Restricted Thesis: Campus only access

Degree Name

Bachelor of Science

Department

Biology

First Advisor

Dr. Suzanne Barbour

Second Advisor

Dr. William Shanabruch

Abstract

Many years ago, the membrane of a cell was thought to be nothing more than a divider which separated the processes of life from the external environment. It was known that the primary constituents of the membrane were molecules known as phospholipids, which are composed of glycerol backbone with a polar head group (i.e. phosphoserine, phosphocholine, phosphoinositol, or phosphoethanolamine) esterified into the sn-3 position and long chain fatty acids (lauric, myristic, palmitic, stearic, arachidic, lignoceric, or arachidonic acid) esterified into the sn-1 and sn-2 positions. There was, however, very little information on how these molecules arranged themselves to form the membrane.
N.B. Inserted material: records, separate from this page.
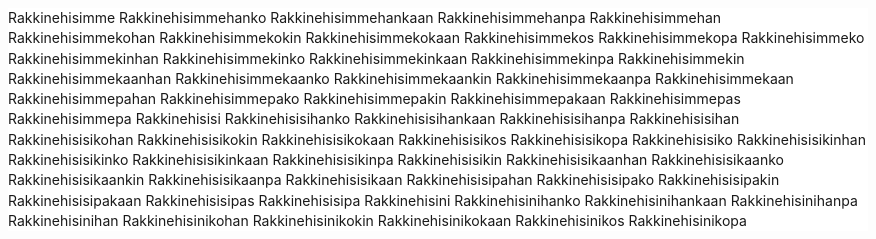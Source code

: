 Rakkinehisimme
Rakkinehisimmehanko
Rakkinehisimmehankaan
Rakkinehisimmehanpa
Rakkinehisimmehan
Rakkinehisimmekohan
Rakkinehisimmekokin
Rakkinehisimmekokaan
Rakkinehisimmekos
Rakkinehisimmekopa
Rakkinehisimmeko
Rakkinehisimmekinhan
Rakkinehisimmekinko
Rakkinehisimmekinkaan
Rakkinehisimmekinpa
Rakkinehisimmekin
Rakkinehisimmekaanhan
Rakkinehisimmekaanko
Rakkinehisimmekaankin
Rakkinehisimmekaanpa
Rakkinehisimmekaan
Rakkinehisimmepahan
Rakkinehisimmepako
Rakkinehisimmepakin
Rakkinehisimmepakaan
Rakkinehisimmepas
Rakkinehisimmepa
Rakkinehisisi
Rakkinehisisihanko
Rakkinehisisihankaan
Rakkinehisisihanpa
Rakkinehisisihan
Rakkinehisisikohan
Rakkinehisisikokin
Rakkinehisisikokaan
Rakkinehisisikos
Rakkinehisisikopa
Rakkinehisisiko
Rakkinehisisikinhan
Rakkinehisisikinko
Rakkinehisisikinkaan
Rakkinehisisikinpa
Rakkinehisisikin
Rakkinehisisikaanhan
Rakkinehisisikaanko
Rakkinehisisikaankin
Rakkinehisisikaanpa
Rakkinehisisikaan
Rakkinehisisipahan
Rakkinehisisipako
Rakkinehisisipakin
Rakkinehisisipakaan
Rakkinehisisipas
Rakkinehisisipa
Rakkinehisini
Rakkinehisinihanko
Rakkinehisinihankaan
Rakkinehisinihanpa
Rakkinehisinihan
Rakkinehisinikohan
Rakkinehisinikokin
Rakkinehisinikokaan
Rakkinehisinikos
Rakkinehisinikopa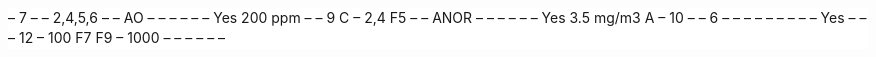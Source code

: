 – 
7
– 
– 
2,4,5,6
– 
– 
AO
– 
– 
– 
– 
– 
– 
Yes
200 ppm
– 
– 
9
C 
– 
2,4 F5
– 
– 
ANOR
– 
– 
– 
– 
– 
– 
Yes
3.5 mg/m3
A
– 
10
– 
– 
6
– 
– 
– 
– 
– 
– 
– 
– 
– 
Yes
– 
– 
– 
12
– 
100
F7 F9
– 
1000
– 
– 
– 
– 
– 
– 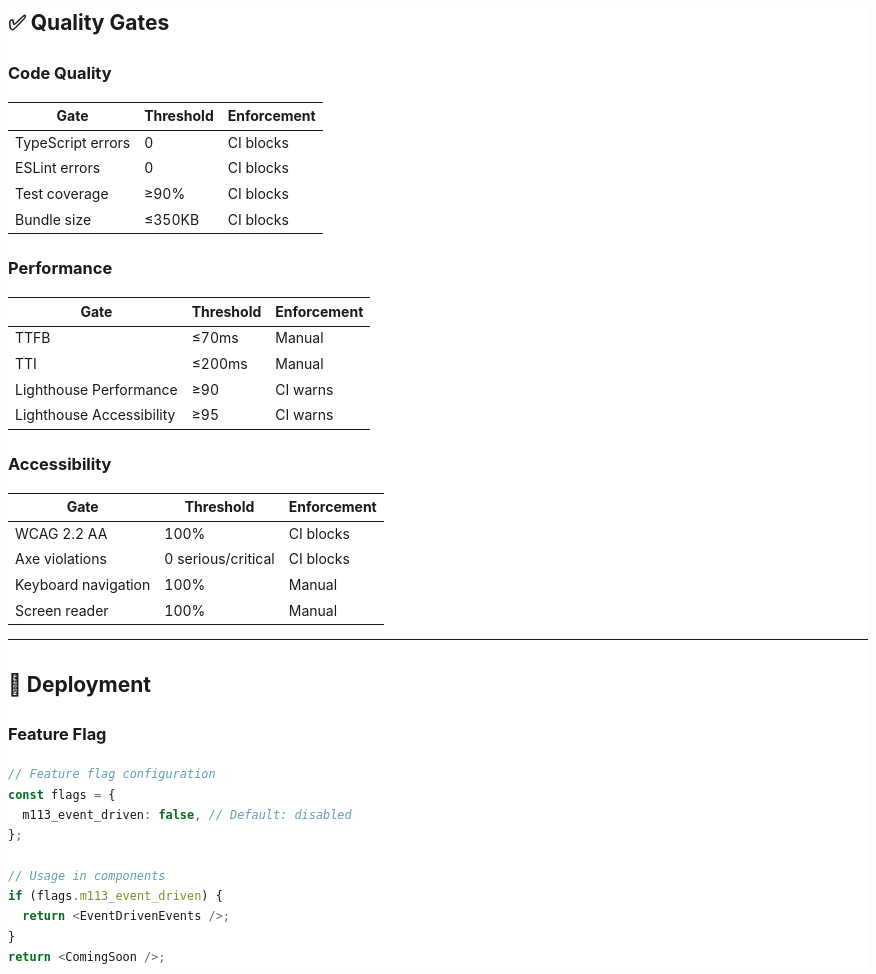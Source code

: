 
## ✅ Quality Gates

### Code Quality

| Gate              | Threshold | Enforcement |
| ----------------- | --------- | ----------- |
| TypeScript errors | 0         | CI blocks   |
| ESLint errors     | 0         | CI blocks   |
| Test coverage     | ≥90%      | CI blocks   |
| Bundle size       | ≤350KB    | CI blocks   |

### Performance

| Gate                     | Threshold | Enforcement |
| ------------------------ | --------- | ----------- |
| TTFB                     | ≤70ms     | Manual      |
| TTI                      | ≤200ms    | Manual      |
| Lighthouse Performance   | ≥90       | CI warns    |
| Lighthouse Accessibility | ≥95       | CI warns    |

### Accessibility

| Gate                | Threshold          | Enforcement |
| ------------------- | ------------------ | ----------- |
| WCAG 2.2 AA         | 100%               | CI blocks   |
| Axe violations      | 0 serious/critical | CI blocks   |
| Keyboard navigation | 100%               | Manual      |
| Screen reader       | 100%               | Manual      |

---

## 🚀 Deployment

### Feature Flag

```typescript
// Feature flag configuration
const flags = {
  m113_event_driven: false, // Default: disabled
};

// Usage in components
if (flags.m113_event_driven) {
  return <EventDrivenEvents />;
}
return <ComingSoon />;
```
In 1925, Gorter and Grendel, using the knowledge that phospholipids would float on the surface of water in a unimolecular layer in which the polar "head groups" face the water and the fatty acyl "tails" point away, demonstrated that the surface area of the phospholipids from an erythrocyte was approximately twice the area of the original cell. They inferred from this that since erythrocytes have no internal membranes, the phospholipids must arrange themselves in some kind of bilayer. Later experiments showed that phospholipids spontaneously form either bilayered sheets or vesicles and that lipid bilayers have a very low density in the center of the bilayer, suggesting that the lipid content in this region significantly exceeds amount of protein. Finally, electron microscopy demonstrated that the membrane looks like a "railroad track," with two dark, parallel outer regions and a clear center area. All this evidence led to Singer and Nicolson to form the model of the membrane we use today, the fluid mosaic model.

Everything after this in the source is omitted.